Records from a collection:

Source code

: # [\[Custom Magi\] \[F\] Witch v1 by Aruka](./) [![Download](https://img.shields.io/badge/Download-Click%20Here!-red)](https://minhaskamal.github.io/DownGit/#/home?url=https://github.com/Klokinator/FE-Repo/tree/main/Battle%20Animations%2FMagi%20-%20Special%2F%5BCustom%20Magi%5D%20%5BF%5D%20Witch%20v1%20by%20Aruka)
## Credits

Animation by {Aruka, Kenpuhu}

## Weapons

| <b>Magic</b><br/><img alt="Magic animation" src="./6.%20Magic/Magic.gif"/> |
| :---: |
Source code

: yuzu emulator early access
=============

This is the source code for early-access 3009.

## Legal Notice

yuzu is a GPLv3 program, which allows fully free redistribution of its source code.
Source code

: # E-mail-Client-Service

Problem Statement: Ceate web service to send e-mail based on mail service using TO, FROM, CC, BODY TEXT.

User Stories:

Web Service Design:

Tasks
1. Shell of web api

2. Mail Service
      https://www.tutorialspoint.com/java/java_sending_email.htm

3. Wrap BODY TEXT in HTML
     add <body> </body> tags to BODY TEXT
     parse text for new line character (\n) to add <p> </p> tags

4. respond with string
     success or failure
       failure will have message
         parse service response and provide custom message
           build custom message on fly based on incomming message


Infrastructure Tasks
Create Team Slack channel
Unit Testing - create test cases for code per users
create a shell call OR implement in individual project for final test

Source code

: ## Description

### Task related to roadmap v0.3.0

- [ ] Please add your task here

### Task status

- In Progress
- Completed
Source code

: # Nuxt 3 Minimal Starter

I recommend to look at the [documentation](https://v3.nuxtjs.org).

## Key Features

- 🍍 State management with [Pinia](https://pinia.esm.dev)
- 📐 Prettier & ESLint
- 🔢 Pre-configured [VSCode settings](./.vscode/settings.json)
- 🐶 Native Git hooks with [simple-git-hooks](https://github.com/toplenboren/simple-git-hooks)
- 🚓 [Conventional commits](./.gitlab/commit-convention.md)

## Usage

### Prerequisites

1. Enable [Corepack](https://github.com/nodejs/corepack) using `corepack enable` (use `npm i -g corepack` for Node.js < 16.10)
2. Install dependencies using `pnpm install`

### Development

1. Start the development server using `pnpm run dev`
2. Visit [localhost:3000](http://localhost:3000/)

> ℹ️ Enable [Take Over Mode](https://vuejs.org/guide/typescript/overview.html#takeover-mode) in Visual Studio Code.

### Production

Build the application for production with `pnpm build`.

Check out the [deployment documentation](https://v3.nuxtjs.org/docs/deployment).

» Task description:
Could you reproduce, exactly, every line above from the line with "### Task related to roadmap v0.3.0" to the line with "1. Enable [Corepack](https://github.com/nodejs/corepack)", and no other line? Both ends count.

» Solved exercise:
### Task related to roadmap v0.3.0

- [ ] Please add your task here

### Task status

- In Progress
- Completed
Source code

: # Nuxt 3 Minimal Starter

I recommend to look at the [documentation](https://v3.nuxtjs.org).

## Key Features

- 🍍 State management with [Pinia](https://pinia.esm.dev)
- 📐 Prettier & ESLint
- 🔢 Pre-configured [VSCode settings](./.vscode/settings.json)
- 🐶 Native Git hooks with [simple-git-hooks](https://github.com/toplenboren/simple-git-hooks)
- 🚓 [Conventional commits](./.gitlab/commit-convention.md)

## Usage

### Prerequisites

1. Enable [Corepack](https://github.com/nodejs/corepack) using `corepack enable` (use `npm i -g corepack` for Node.js < 16.10)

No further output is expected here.